Banks' Unrecognized Securities Losses Grew 60% During the Fourth

Unrecognized losses on bank securities rose by 60% during the fourth quarter to $19.2 billion, according to a report by Veribanc Inc.

The Wakefield, Mass., company's analysis of Federal Reserve data determined that losses had jumped from $12 billion in the third quarter, reflecting further damage due to higher interest rates.

The loss represents the difference between purchase cost and market value of held-to-maturity securities. The totals do not reflect the offsetting liability fluctuations, some analysts pointed out.

"There is still a lot of commitment to securities holdings," said Warren Heller, Veribanc's research director. "It's surprising that securities would be that sensitive at this point."

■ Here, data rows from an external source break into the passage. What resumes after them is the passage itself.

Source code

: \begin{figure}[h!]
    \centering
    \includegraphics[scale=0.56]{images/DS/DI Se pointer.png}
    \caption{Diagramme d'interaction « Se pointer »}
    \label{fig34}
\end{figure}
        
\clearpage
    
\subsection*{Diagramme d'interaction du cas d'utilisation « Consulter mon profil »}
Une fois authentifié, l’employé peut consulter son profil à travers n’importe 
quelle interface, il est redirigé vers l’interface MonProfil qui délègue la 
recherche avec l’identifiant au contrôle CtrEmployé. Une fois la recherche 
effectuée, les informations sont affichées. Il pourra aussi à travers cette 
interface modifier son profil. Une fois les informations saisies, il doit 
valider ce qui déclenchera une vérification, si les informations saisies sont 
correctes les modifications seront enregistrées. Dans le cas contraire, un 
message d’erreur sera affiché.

As interest rates increase, the value of fixed-rate securities falls, said Ross Waldrop, a senior financial analyst at the Federal Deposit Insurance Corp.

Banks endured the greatest losses in their holdings of foreign debt securities, at more than 14% in their held-to-maturity portfolios, according to data from the FDIC.

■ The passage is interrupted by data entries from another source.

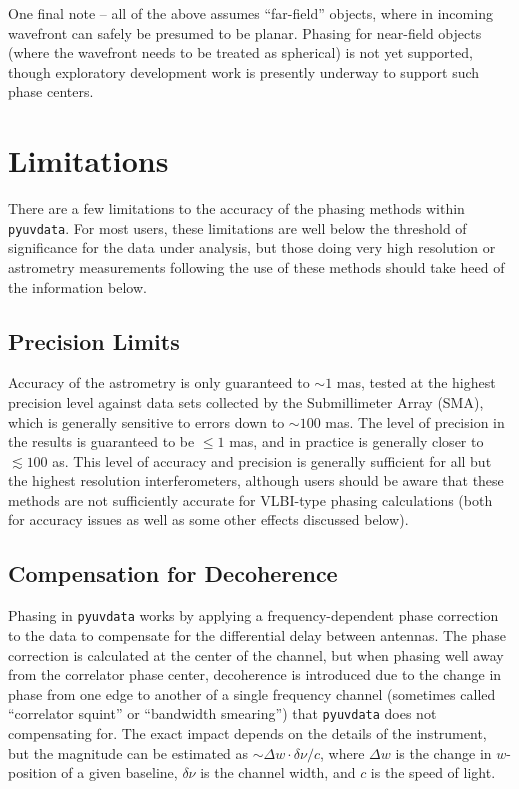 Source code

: \documentclass[11pt, oneside]{article}
\begin{document}
One final note -- all of the above assumes ``far-field'' objects, where in incoming wavefront can safely be presumed to be planar. Phasing for near-field objects (where the wavefront needs to be treated as spherical) is not yet supported, though exploratory development work is presently underway to support such phase centers.

\section{Limitations}\label{sec:limits}
There are a few limitations to the accuracy of the phasing methods within \texttt{pyuvdata}. For most users, these limitations are well below the threshold of significance for the data under analysis, but those doing very high resolution or astrometry measurements following the use of these methods should take heed of the information below.

\subsection{Precision Limits}
Accuracy of the astrometry is only guaranteed to $\sim1$ mas, tested at the highest precision level against data sets collected by the Submillimeter Array (SMA), which is generally sensitive to errors down to $\sim100$ mas. The level of precision in the results is guaranteed to be $\leq1$ mas, and in practice is generally closer to $\lesssim100$ {\textmu}as. This level of accuracy and precision is generally sufficient for all but the highest resolution interferometers, although users should be aware that these methods are not sufficiently accurate for VLBI-type phasing calculations (both for accuracy issues as well as some other effects discussed below). 

\subsection{Compensation for Decoherence}
Phasing in \texttt{pyuvdata} works by applying a frequency-dependent phase correction to the data to compensate for the differential delay between antennas. The phase correction is calculated at the center of the channel, but when phasing well away from the correlator phase center, decoherence is introduced due to the change in phase from one edge to another of a single frequency channel (sometimes called ``correlator squint'' or ``bandwidth smearing'') that \texttt{pyuvdata} does not compensating for. The exact impact depends on the details of the instrument, but the magnitude can be estimated as $\sim\Delta w \cdot \delta\nu / c$, where $\Delta w$ is the change in $w$-position of a given baseline, $\delta\nu$ is the channel width, and $c$ is the speed of light.
\end{document}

Collateralized mortgage obligations and real estate mortgage investment conduit caused more than 5.8% of the losses.

Mortgage-backed securities depreciated by more than 5%.

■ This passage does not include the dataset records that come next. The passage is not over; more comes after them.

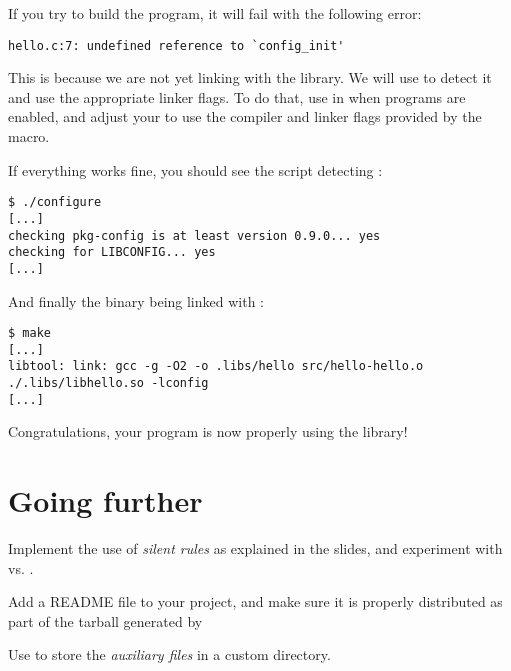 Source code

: If you try to build the program, it will fail with the following
error:

\begin{verbatim}
hello.c:7: undefined reference to `config_init'
\end{verbatim}

This is because we are not yet linking with the 
library. We will use  to detect it and use the
appropriate linker flags. To do that, use  in
 when programs are enabled, and adjust your
 to use the compiler and linker flags provided by
the  macro.

If everything works fine, you should see the  script
detecting :

\begin{verbatim}
$ ./configure
[...]
checking pkg-config is at least version 0.9.0... yes
checking for LIBCONFIG... yes
[...]
\end{verbatim}

And finally the  binary being linked with
:

\begin{verbatim}
$ make
[...]
libtool: link: gcc -g -O2 -o .libs/hello src/hello-hello.o  ./.libs/libhello.so -lconfig
[...]
\end{verbatim}

Congratulations, your program is now properly using the
 library!

\section{Going further}

Implement the use of {\em silent rules} as explained in the slides,
and experiment with  vs. .

Add a README file to your project, and make sure it is properly
distributed as part of the tarball generated by 

Use  to store the {\em auxiliary files} in a
custom directory.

Despite the presumed sophistication of large banks, those with assets in excess of $1 billion fared little better than smaller banks.

Unrealized mortgage derivatives losses were 5.8% in large banks, while they were 6% in small banks.

"We had a thesis that the small banks in general are suffering worse, but we blew that apart," said Mr. Heller."Small banks have less depreciation and fewer mortgage derivatives among their held-to-maturity securities."

The highest ratios of unrealized securities losses to equity were at small banks - 119.7% at Houston-based Coastal Bank Savings Association and 110.9% at Lincoln Trust Co. of Englewood, Colo.

While bank securities might currently be valued at below market price, that doesn't necessarily spell trouble for the industry.

"There are no necessary implications for banks' net worth or for the possibility that (unrecognized losses) would produce a loss on banks' income statement," said Mr. Waldrop. "All other things being equal, it might just lower the average yield on their assets."

Moreover, if securities designated held-to-maturity are not transferred to available-for-sale, then banks do not have to realize a loss on their equity. However, the sale of securities that are declining in market value will affect earnings over time.

"There could be a more gradual withering from a low level of performance," said Mr. Waldrop.

Others point out that unrecognized securities losses represents only one side of the equation: they don't take into consideration the fluctuation in the value of liabilities.

Nonetheless, unrecognized securities losses, which could affect earnings in the long term, may continue to increase, especially since the current figures do not include the 50 basis point interest rate increase by the Federal Reserve on Feb. 1.

"It would be easy to see another $5 billion added to the depreciation," said Mr. Heller.